Exercise objective:
Write out the records that follow exactly. Do not include pictures.

Pictures paired with source code:
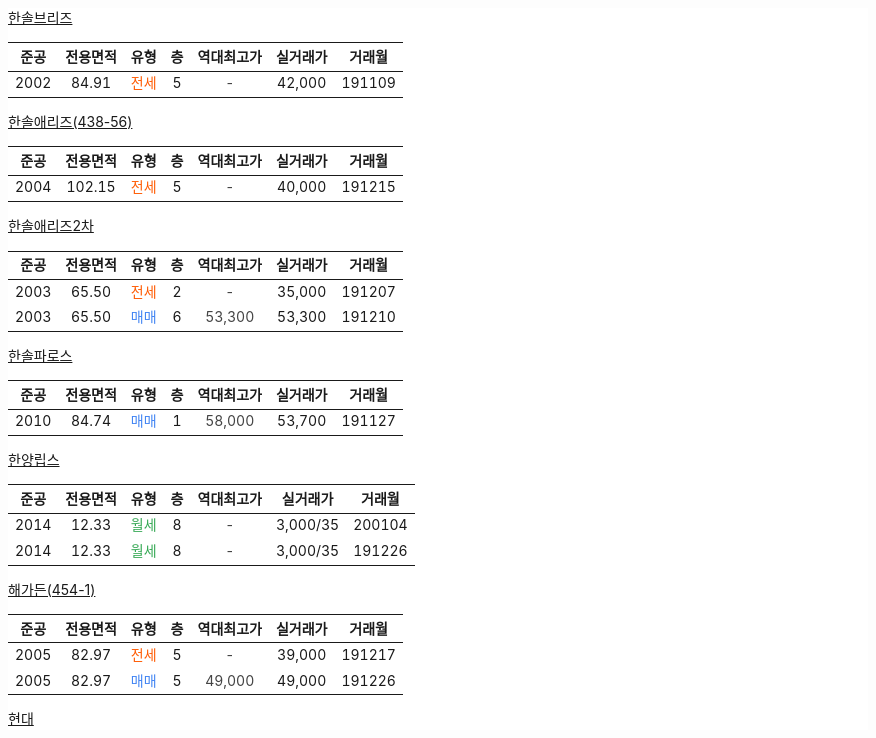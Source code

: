 [한솔브리즈](https://search.naver.com/search.naver?query=%EC%84%9C%EC%9A%B8%ED%8A%B9%EB%B3%84%EC%8B%9C+%EA%B0%95%EB%8F%99%EA%B5%AC+%EC%84%B1%EB%82%B4%EB%8F%99+%ED%95%9C%EC%86%94%EB%B8%8C%EB%A6%AC%EC%A6%88)

|준공|전용면적|유형|층|역대최고가|실거래가|거래월|
|:---:|:---:|:---:|:---:|:---:|:---:|:---:|
|2002|84.91|<span style="color:#ff5a00">전세</span>|5|<span style="color:#444444">-</span>|42,000|191109|

[한솔애리즈(438-56)](https://search.naver.com/search.naver?query=%EC%84%9C%EC%9A%B8%ED%8A%B9%EB%B3%84%EC%8B%9C+%EA%B0%95%EB%8F%99%EA%B5%AC+%EC%84%B1%EB%82%B4%EB%8F%99+%ED%95%9C%EC%86%94%EC%95%A0%EB%A6%AC%EC%A6%88%28438-56%29)

|준공|전용면적|유형|층|역대최고가|실거래가|거래월|
|:---:|:---:|:---:|:---:|:---:|:---:|:---:|
|2004|102.15|<span style="color:#ff5a00">전세</span>|5|<span style="color:#444444">-</span>|40,000|191215|

[한솔애리즈2차](https://search.naver.com/search.naver?query=%EC%84%9C%EC%9A%B8%ED%8A%B9%EB%B3%84%EC%8B%9C+%EA%B0%95%EB%8F%99%EA%B5%AC+%EC%84%B1%EB%82%B4%EB%8F%99+%ED%95%9C%EC%86%94%EC%95%A0%EB%A6%AC%EC%A6%882%EC%B0%A8)

|준공|전용면적|유형|층|역대최고가|실거래가|거래월|
|:---:|:---:|:---:|:---:|:---:|:---:|:---:|
|2003|65.50|<span style="color:#ff5a00">전세</span>|2|<span style="color:#444444">-</span>|35,000|191207|
|2003|65.50|<span style="color:#4285f3">매매</span>|6|<span style="color:#444444">53,300</span>|53,300|191210|

[한솔파로스](https://search.naver.com/search.naver?query=%EC%84%9C%EC%9A%B8%ED%8A%B9%EB%B3%84%EC%8B%9C+%EA%B0%95%EB%8F%99%EA%B5%AC+%EC%84%B1%EB%82%B4%EB%8F%99+%ED%95%9C%EC%86%94%ED%8C%8C%EB%A1%9C%EC%8A%A4)

|준공|전용면적|유형|층|역대최고가|실거래가|거래월|
|:---:|:---:|:---:|:---:|:---:|:---:|:---:|
|2010|84.74|<span style="color:#4285f3">매매</span>|1|<span style="color:#444444">58,000</span>|53,700|191127|

[한양립스](https://search.naver.com/search.naver?query=%EC%84%9C%EC%9A%B8%ED%8A%B9%EB%B3%84%EC%8B%9C+%EA%B0%95%EB%8F%99%EA%B5%AC+%EC%84%B1%EB%82%B4%EB%8F%99+%ED%95%9C%EC%96%91%EB%A6%BD%EC%8A%A4)

|준공|전용면적|유형|층|역대최고가|실거래가|거래월|
|:---:|:---:|:---:|:---:|:---:|:---:|:---:|
|2014|12.33|<span style="color:#34a853">월세</span>|8|<span style="color:#444444">-</span>|3,000/35|200104|
|2014|12.33|<span style="color:#34a853">월세</span>|8|<span style="color:#444444">-</span>|3,000/35|191226|

[해가든(454-1)](https://search.naver.com/search.naver?query=%EC%84%9C%EC%9A%B8%ED%8A%B9%EB%B3%84%EC%8B%9C+%EA%B0%95%EB%8F%99%EA%B5%AC+%EC%84%B1%EB%82%B4%EB%8F%99+%ED%95%B4%EA%B0%80%EB%93%A0%28454-1%29)

|준공|전용면적|유형|층|역대최고가|실거래가|거래월|
|:---:|:---:|:---:|:---:|:---:|:---:|:---:|
|2005|82.97|<span style="color:#ff5a00">전세</span>|5|<span style="color:#444444">-</span>|39,000|191217|
|2005|82.97|<span style="color:#4285f3">매매</span>|5|<span style="color:#444444">49,000</span>|49,000|191226|

[현대](https://search.naver.com/search.naver?query=%EC%84%9C%EC%9A%B8%ED%8A%B9%EB%B3%84%EC%8B%9C+%EA%B0%95%EB%8F%99%EA%B5%AC+%EC%84%B1%EB%82%B4%EB%8F%99+%ED%98%84%EB%8C%80)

Your response:
Source code

: [한솔브리즈](https://search.naver.com/search.naver?query=%EC%84%9C%EC%9A%B8%ED%8A%B9%EB%B3%84%EC%8B%9C+%EA%B0%95%EB%8F%99%EA%B5%AC+%EC%84%B1%EB%82%B4%EB%8F%99+%ED%95%9C%EC%86%94%EB%B8%8C%EB%A6%AC%EC%A6%88)

|준공|전용면적|유형|층|역대최고가|실거래가|거래월|
|:---:|:---:|:---:|:---:|:---:|:---:|:---:|
|2002|84.91|<span style="color:#ff5a00">전세</span>|5|<span style="color:#444444">-</span>|42,000|191109|

[한솔애리즈(438-56)](https://search.naver.com/search.naver?query=%EC%84%9C%EC%9A%B8%ED%8A%B9%EB%B3%84%EC%8B%9C+%EA%B0%95%EB%8F%99%EA%B5%AC+%EC%84%B1%EB%82%B4%EB%8F%99+%ED%95%9C%EC%86%94%EC%95%A0%EB%A6%AC%EC%A6%88%28438-56%29)

|준공|전용면적|유형|층|역대최고가|실거래가|거래월|
|:---:|:---:|:---:|:---:|:---:|:---:|:---:|
|2004|102.15|<span style="color:#ff5a00">전세</span>|5|<span style="color:#444444">-</span>|40,000|191215|

[한솔애리즈2차](https://search.naver.com/search.naver?query=%EC%84%9C%EC%9A%B8%ED%8A%B9%EB%B3%84%EC%8B%9C+%EA%B0%95%EB%8F%99%EA%B5%AC+%EC%84%B1%EB%82%B4%EB%8F%99+%ED%95%9C%EC%86%94%EC%95%A0%EB%A6%AC%EC%A6%882%EC%B0%A8)

|준공|전용면적|유형|층|역대최고가|실거래가|거래월|
|:---:|:---:|:---:|:---:|:---:|:---:|:---:|
|2003|65.50|<span style="color:#ff5a00">전세</span>|2|<span style="color:#444444">-</span>|35,000|191207|
|2003|65.50|<span style="color:#4285f3">매매</span>|6|<span style="color:#444444">53,300</span>|53,300|191210|

[한솔파로스](https://search.naver.com/search.naver?query=%EC%84%9C%EC%9A%B8%ED%8A%B9%EB%B3%84%EC%8B%9C+%EA%B0%95%EB%8F%99%EA%B5%AC+%EC%84%B1%EB%82%B4%EB%8F%99+%ED%95%9C%EC%86%94%ED%8C%8C%EB%A1%9C%EC%8A%A4)

|준공|전용면적|유형|층|역대최고가|실거래가|거래월|
|:---:|:---:|:---:|:---:|:---:|:---:|:---:|
|2010|84.74|<span style="color:#4285f3">매매</span>|1|<span style="color:#444444">58,000</span>|53,700|191127|

[한양립스](https://search.naver.com/search.naver?query=%EC%84%9C%EC%9A%B8%ED%8A%B9%EB%B3%84%EC%8B%9C+%EA%B0%95%EB%8F%99%EA%B5%AC+%EC%84%B1%EB%82%B4%EB%8F%99+%ED%95%9C%EC%96%91%EB%A6%BD%EC%8A%A4)

|준공|전용면적|유형|층|역대최고가|실거래가|거래월|
|:---:|:---:|:---:|:---:|:---:|:---:|:---:|
|2014|12.33|<span style="color:#34a853">월세</span>|8|<span style="color:#444444">-</span>|3,000/35|200104|
|2014|12.33|<span style="color:#34a853">월세</span>|8|<span style="color:#444444">-</span>|3,000/35|191226|

[해가든(454-1)](https://search.naver.com/search.naver?query=%EC%84%9C%EC%9A%B8%ED%8A%B9%EB%B3%84%EC%8B%9C+%EA%B0%95%EB%8F%99%EA%B5%AC+%EC%84%B1%EB%82%B4%EB%8F%99+%ED%95%B4%EA%B0%80%EB%93%A0%28454-1%29)

|준공|전용면적|유형|층|역대최고가|실거래가|거래월|
|:---:|:---:|:---:|:---:|:---:|:---:|:---:|
|2005|82.97|<span style="color:#ff5a00">전세</span>|5|<span style="color:#444444">-</span>|39,000|191217|
|2005|82.97|<span style="color:#4285f3">매매</span>|5|<span style="color:#444444">49,000</span>|49,000|191226|

[현대](https://search.naver.com/search.naver?query=%EC%84%9C%EC%9A%B8%ED%8A%B9%EB%B3%84%EC%8B%9C+%EA%B0%95%EB%8F%99%EA%B5%AC+%EC%84%B1%EB%82%B4%EB%8F%99+%ED%98%84%EB%8C%80)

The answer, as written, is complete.